Son étiquette destinée au monde industriel comportait une mention, alors que son étiquette pour les consommateurs était différente. La responsabilité de Reckitt est engagée, son obligation d’information étant croissante en intensité étant donné le « danger et le risque afférents au bien et avec la sévérité des conséquences possibles du défaut de sécurité ».

La Cour d’appel rappelle également que le fait de répondre aux normes règlementaires en termes d’étiquetage de produits n’a pas pour effet de soustraire Reckitt à ses obligations à l’égard du droit commun. D’autant plus que ces normes visent la sécurité physique des usagers, tandis qu’en l’espèce, ce sont des risques matériels qui sont concernés.

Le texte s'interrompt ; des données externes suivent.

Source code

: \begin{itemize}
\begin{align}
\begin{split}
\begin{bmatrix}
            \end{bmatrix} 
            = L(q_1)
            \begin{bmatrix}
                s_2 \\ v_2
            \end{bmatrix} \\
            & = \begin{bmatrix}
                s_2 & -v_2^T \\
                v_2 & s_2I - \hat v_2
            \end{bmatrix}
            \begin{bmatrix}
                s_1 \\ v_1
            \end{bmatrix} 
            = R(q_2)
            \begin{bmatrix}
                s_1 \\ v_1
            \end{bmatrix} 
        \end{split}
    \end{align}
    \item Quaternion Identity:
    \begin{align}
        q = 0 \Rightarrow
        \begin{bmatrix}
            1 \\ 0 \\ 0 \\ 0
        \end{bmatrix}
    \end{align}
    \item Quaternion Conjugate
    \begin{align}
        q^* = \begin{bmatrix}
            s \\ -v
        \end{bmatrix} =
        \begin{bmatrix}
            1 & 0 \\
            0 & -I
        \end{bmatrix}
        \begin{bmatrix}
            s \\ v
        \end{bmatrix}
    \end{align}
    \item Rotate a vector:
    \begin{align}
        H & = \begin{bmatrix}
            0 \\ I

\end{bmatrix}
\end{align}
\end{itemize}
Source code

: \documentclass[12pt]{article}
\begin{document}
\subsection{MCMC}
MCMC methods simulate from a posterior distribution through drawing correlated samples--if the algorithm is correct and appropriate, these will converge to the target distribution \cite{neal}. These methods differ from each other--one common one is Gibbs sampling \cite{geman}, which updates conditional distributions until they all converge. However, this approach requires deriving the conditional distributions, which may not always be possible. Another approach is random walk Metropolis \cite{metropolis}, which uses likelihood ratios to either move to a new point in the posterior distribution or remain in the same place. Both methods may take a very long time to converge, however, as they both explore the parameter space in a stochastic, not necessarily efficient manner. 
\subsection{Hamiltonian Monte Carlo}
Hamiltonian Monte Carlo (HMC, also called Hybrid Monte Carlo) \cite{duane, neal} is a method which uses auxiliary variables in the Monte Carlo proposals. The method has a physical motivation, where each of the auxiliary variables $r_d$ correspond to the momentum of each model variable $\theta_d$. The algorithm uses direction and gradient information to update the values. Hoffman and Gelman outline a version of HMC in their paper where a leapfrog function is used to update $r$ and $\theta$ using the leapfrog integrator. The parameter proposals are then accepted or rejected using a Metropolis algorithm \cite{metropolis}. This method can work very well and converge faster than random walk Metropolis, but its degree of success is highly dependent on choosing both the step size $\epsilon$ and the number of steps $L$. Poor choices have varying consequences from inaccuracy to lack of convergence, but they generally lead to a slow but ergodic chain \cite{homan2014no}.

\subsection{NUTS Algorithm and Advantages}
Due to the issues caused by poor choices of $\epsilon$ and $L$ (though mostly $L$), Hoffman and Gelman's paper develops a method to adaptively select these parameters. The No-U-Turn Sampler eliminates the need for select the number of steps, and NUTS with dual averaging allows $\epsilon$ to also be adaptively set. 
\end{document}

La Cour d’appel rejette aussi le second moyen d’appel basé sur le partage de responsabilité avec Céramique Décor. En effet, selon l’article 1478 C.c.Q., le partage de responsabilité s’opère en fonction de la gravité de la faute.

Or, le juge de première instance détermine à plusieurs reprises que le défaut de sécurité du Produit est plus important que le défaut de Céramique Décor.

Conclusion

Dans le contexte québécois, l’obligation de sécurité du produit du fabricant relève à la fois du régime de droit commun, communément appelé la garantie légale de qualité, mais aussi du régime extracontractuel. L’obligation d’information des fabricants peut dépasser les normes règlementaires liées à l’étiquetage.

Son intensité croit avec la sévérité du danger et des risques associés avec chaque produit. À la lumière de la décision de la Cour d’appel, les fabricants auraient avantage à user de précaution et réexaminer leurs étiquettes.

À propos de l’auteure

Me Léonie Gagné est associée au sein du groupe de Droit des assurances du cabinet RSS. Elle concentre sa pratique en litige en matière de droit des assurances, plus particulièrement en responsabilité du fabricant ainsi qu’en responsabilité civile générale et professionnelle, tant en demande qu’en défense.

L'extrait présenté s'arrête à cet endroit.